◆ **WORK TASK**:
The answer must be every line below that holds the word "totalSize".
[[ SUPPLIED DATA, beginning ]]
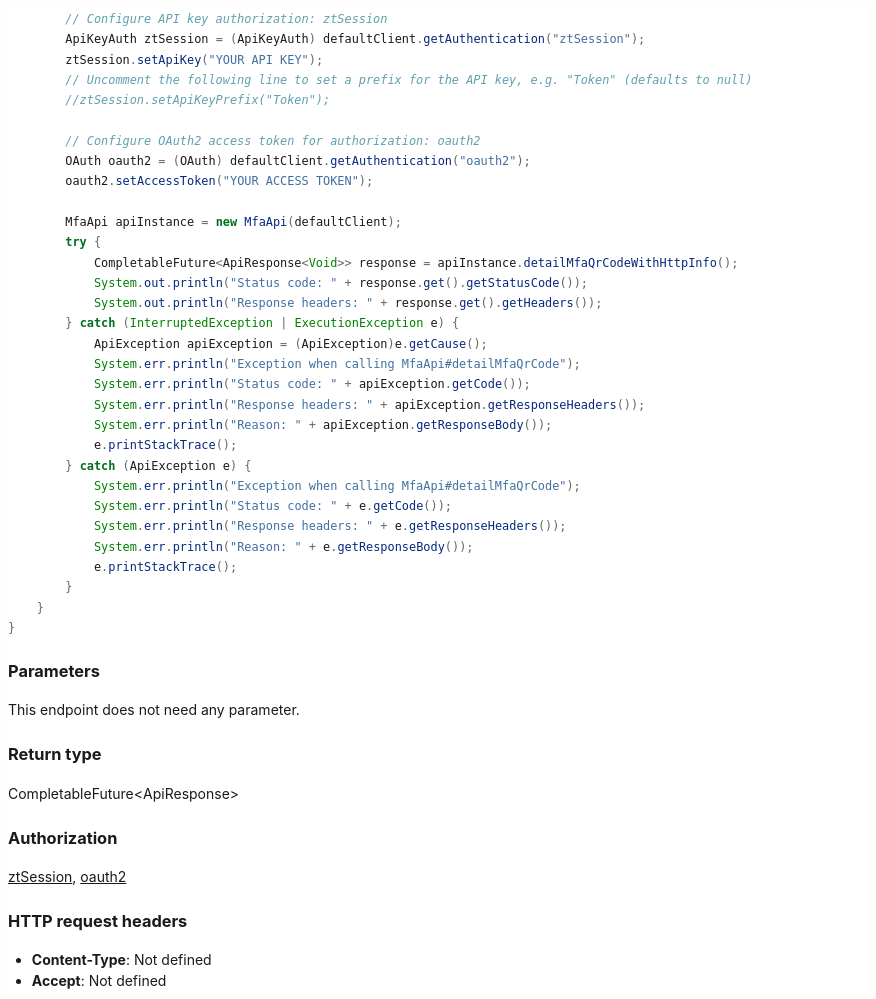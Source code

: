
```java
        // Configure API key authorization: ztSession
        ApiKeyAuth ztSession = (ApiKeyAuth) defaultClient.getAuthentication("ztSession");
        ztSession.setApiKey("YOUR API KEY");
        // Uncomment the following line to set a prefix for the API key, e.g. "Token" (defaults to null)
        //ztSession.setApiKeyPrefix("Token");

        // Configure OAuth2 access token for authorization: oauth2
        OAuth oauth2 = (OAuth) defaultClient.getAuthentication("oauth2");
        oauth2.setAccessToken("YOUR ACCESS TOKEN");

        MfaApi apiInstance = new MfaApi(defaultClient);
        try {
            CompletableFuture<ApiResponse<Void>> response = apiInstance.detailMfaQrCodeWithHttpInfo();
            System.out.println("Status code: " + response.get().getStatusCode());
            System.out.println("Response headers: " + response.get().getHeaders());
        } catch (InterruptedException | ExecutionException e) {
            ApiException apiException = (ApiException)e.getCause();
            System.err.println("Exception when calling MfaApi#detailMfaQrCode");
            System.err.println("Status code: " + apiException.getCode());
            System.err.println("Response headers: " + apiException.getResponseHeaders());
            System.err.println("Reason: " + apiException.getResponseBody());
            e.printStackTrace();
        } catch (ApiException e) {
            System.err.println("Exception when calling MfaApi#detailMfaQrCode");
            System.err.println("Status code: " + e.getCode());
            System.err.println("Response headers: " + e.getResponseHeaders());
            System.err.println("Reason: " + e.getResponseBody());
            e.printStackTrace();
        }
    }
}
```

### Parameters

This endpoint does not need any parameter.

### Return type


CompletableFuture<ApiResponse<Void>>

### Authorization

[ztSession](../README.md#ztSession), [oauth2](../README.md#oauth2)

### HTTP request headers

- **Content-Type**: Not defined
- **Accept**: Not defined
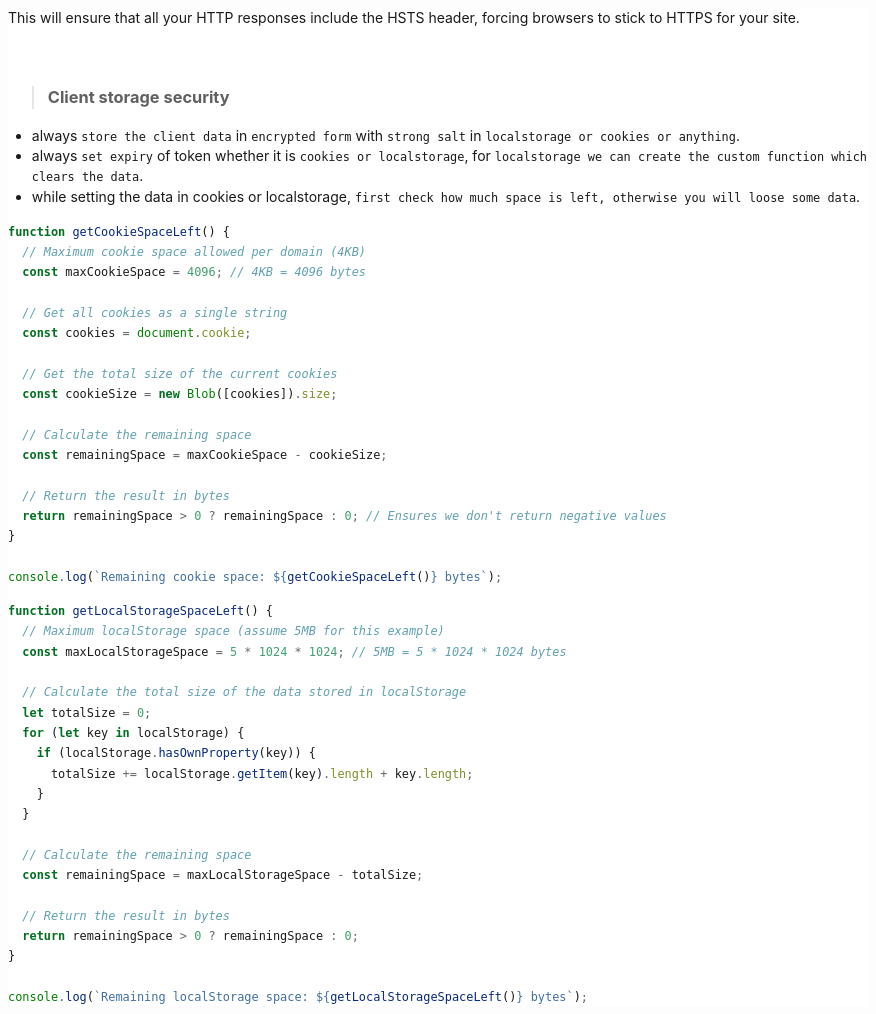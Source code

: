 This will ensure that all your HTTP responses include the HSTS header, forcing browsers to stick to HTTPS for your site.

<br>

> ### Client storage security

- always `store the client data` in `encrypted form` with `strong salt` in `localstorage or cookies or anything`.
- always `set expiry` of token whether it is `cookies or localstorage`, for `localstorage we can create the custom function which clears the data`.
- while setting the data in cookies or localstorage, `first check how much space is left, otherwise you will loose some data`.

```js
function getCookieSpaceLeft() {
  // Maximum cookie space allowed per domain (4KB)
  const maxCookieSpace = 4096; // 4KB = 4096 bytes
  
  // Get all cookies as a single string
  const cookies = document.cookie;

  // Get the total size of the current cookies
  const cookieSize = new Blob([cookies]).size;

  // Calculate the remaining space
  const remainingSpace = maxCookieSpace - cookieSize;

  // Return the result in bytes
  return remainingSpace > 0 ? remainingSpace : 0; // Ensures we don't return negative values
}

console.log(`Remaining cookie space: ${getCookieSpaceLeft()} bytes`);

```


```js
function getLocalStorageSpaceLeft() {
  // Maximum localStorage space (assume 5MB for this example)
  const maxLocalStorageSpace = 5 * 1024 * 1024; // 5MB = 5 * 1024 * 1024 bytes

  // Calculate the total size of the data stored in localStorage
  let totalSize = 0;
  for (let key in localStorage) {
    if (localStorage.hasOwnProperty(key)) {
      totalSize += localStorage.getItem(key).length + key.length;
    }
  }

  // Calculate the remaining space
  const remainingSpace = maxLocalStorageSpace - totalSize;

  // Return the result in bytes
  return remainingSpace > 0 ? remainingSpace : 0;
}

console.log(`Remaining localStorage space: ${getLocalStorageSpaceLeft()} bytes`);

```
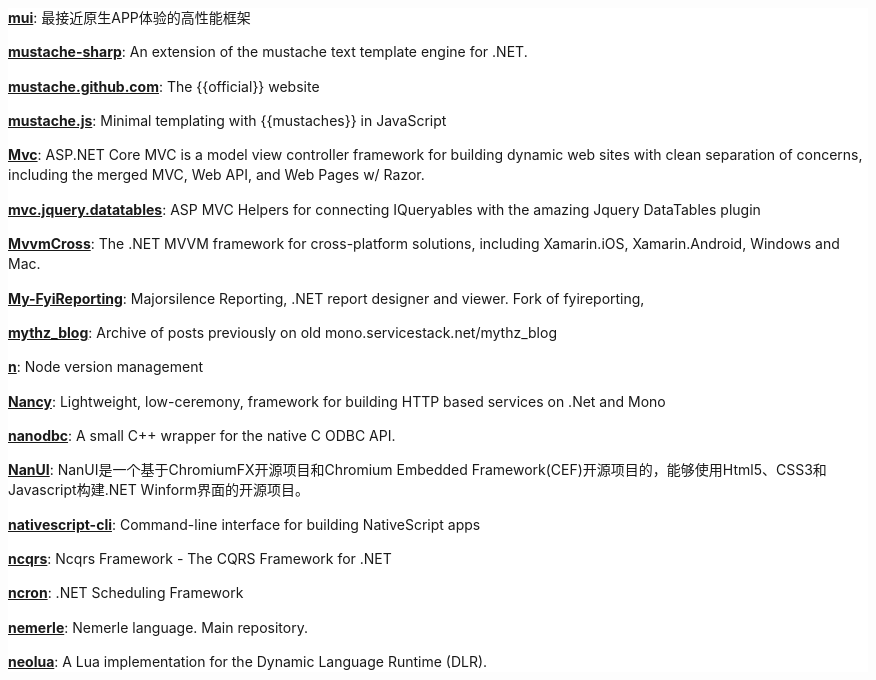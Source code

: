 
[**mui**](https://github.com/dcloudio/mui): 最接近原生APP体验的高性能框架  


[**mustache-sharp**](https://github.com/jehugaleahsa/mustache-sharp): An extension of the mustache text template engine for .NET.  


[**mustache.github.com**](https://github.com/mustache/mustache.github.com): The {{official}} website  


[**mustache.js**](https://github.com/janl/mustache.js): Minimal templating with {{mustaches}} in JavaScript  


[**Mvc**](https://github.com/aspnet/Mvc): ASP.NET Core MVC is a model view controller framework for building dynamic web sites with clean separation of concerns, including the merged MVC, Web API, and Web Pages w/ Razor.  


[**mvc.jquery.datatables**](https://github.com/mcintyre321/mvc.jquery.datatables): ASP MVC Helpers for connecting IQueryables with the amazing Jquery DataTables plugin  


[**MvvmCross**](https://github.com/MvvmCross/MvvmCross): The .NET MVVM framework for cross-platform solutions, including Xamarin.iOS, Xamarin.Android, Windows and Mac.  


[**My-FyiReporting**](https://github.com/majorsilence/My-FyiReporting): Majorsilence Reporting, .NET report designer and viewer.  Fork of fyireporting,  


[**mythz_blog**](https://github.com/ServiceStackV3/mythz_blog): Archive of posts previously on old mono.servicestack.net/mythz_blog  


[**n**](https://github.com/tj/n): Node version management  


[**Nancy**](https://github.com/NancyFx/Nancy): Lightweight, low-ceremony, framework for building HTTP based services on .Net and Mono  


[**nanodbc**](https://github.com/lexicalunit/nanodbc): A small C++ wrapper for the native C ODBC API.  


[**NanUI**](https://github.com/NetDimension/NanUI): NanUI是一个基于ChromiumFX开源项目和Chromium Embedded Framework(CEF)开源项目的，能够使用Html5、CSS3和Javascript构建.NET Winform界面的开源项目。  


[**nativescript-cli**](https://github.com/NativeScript/nativescript-cli): Command-line interface for building NativeScript apps  


[**ncqrs**](https://github.com/pjvds/ncqrs): Ncqrs Framework - The CQRS Framework for .NET  


[**ncron**](https://github.com/schourode/ncron): .NET Scheduling Framework  


[**nemerle**](https://github.com/rsdn/nemerle): Nemerle language. Main repository.  


[**neolua**](https://github.com/neolithos/neolua): A Lua implementation for the Dynamic Language Runtime (DLR).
[[ SUPPLIED DATA, end ]]
◆ **SOLUTION FOR THIS EXERCISE**:
  let totalSize = 0;
      totalSize += localStorage.getItem(key).length + key.length;
  const remainingSpace = maxLocalStorageSpace - totalSize;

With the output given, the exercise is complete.